__What the exercise asks__: Beginning with the line containing "larger than root" and ending with the last line of the records, set down every line exactly.

*** Extracted entries Section Begins ***

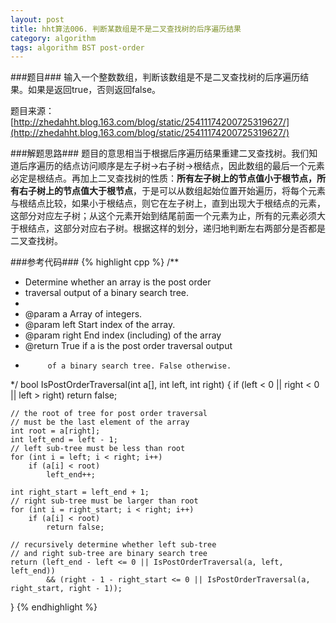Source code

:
 ```yaml
---
layout: post
title: hht算法006. 判断某数组是不是二叉查找树的后序遍历结果
category: algorithm
tags: algorithm BST post-order
---
```


###题目###
输入一个整数数组，判断该数组是不是二叉查找树的后序遍历结果。如果是返回true，否则返回false。

题目来源：[http://zhedahht.blog.163.com/blog/static/25411174200725319627/](http://zhedahht.blog.163.com/blog/static/25411174200725319627/)

###解题思路###
题目的意思相当于根据后序遍历结果重建二叉查找树。我们知道后序遍历的结点访问顺序是左子树->右子树->根结点，因此数组的最后一个元素必定是根结点。再加上二叉查找树的性质：**所有左子树上的节点值小于根节点，所有右子树上的节点值大于根节点**，于是可以从数组起始位置开始遍历，将每个元素与根结点比较，如果小于根结点，则它在左子树上，直到出现大于根结点的元素，这部分对应左子树；从这个元素开始到结尾前面一个元素为止，所有的元素必须大于根结点，这部分对应右子树。根据这样的划分，递归地判断左右两部分是否都是二叉查找树。

###参考代码###
{% highlight cpp %}
/**
 * Determine whether an array is the post order
 * traversal output of a binary search tree.
 *
 * @param a Array of integers.
 * @param left Start index of the array.
 * @param right End index (including) of the array
 * @return True if a is the post order traversal output
 *			of a binary search tree. False otherwise.
 */
bool IsPostOrderTraversal(int a[], int left, int right)
{
	if (left < 0 || right < 0 || left > right)
		return false;

	// the root of tree for post order traversal
	// must be the last element of the array
	int root = a[right];
	int left_end = left - 1;
	// left sub-tree must be less than root
	for (int i = left; i < right; i++)
		if (a[i] < root)
			left_end++;

	int right_start = left_end + 1;
	// right sub-tree must be larger than root
	for (int i = right_start; i < right; i++)
		if (a[i] < root)
			return false;

	// recursively determine whether left sub-tree
	// and right sub-tree are binary search tree
	return (left_end - left <= 0 || IsPostOrderTraversal(a, left, left_end))
			&& (right - 1 - right_start <= 0 || IsPostOrderTraversal(a, right_start, right - 1));
}
{% endhighlight %}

*** Extracted entries Section Ends ***

__Written solution__:
	// right sub-tree must be larger than root
	for (int i = right_start; i < right; i++)
		if (a[i] < root)
			return false;

	// recursively determine whether left sub-tree
	// and right sub-tree are binary search tree
	return (left_end - left <= 0 || IsPostOrderTraversal(a, left, left_end))
			&& (right - 1 - right_start <= 0 || IsPostOrderTraversal(a, right_start, right - 1));
}
{% endhighlight %}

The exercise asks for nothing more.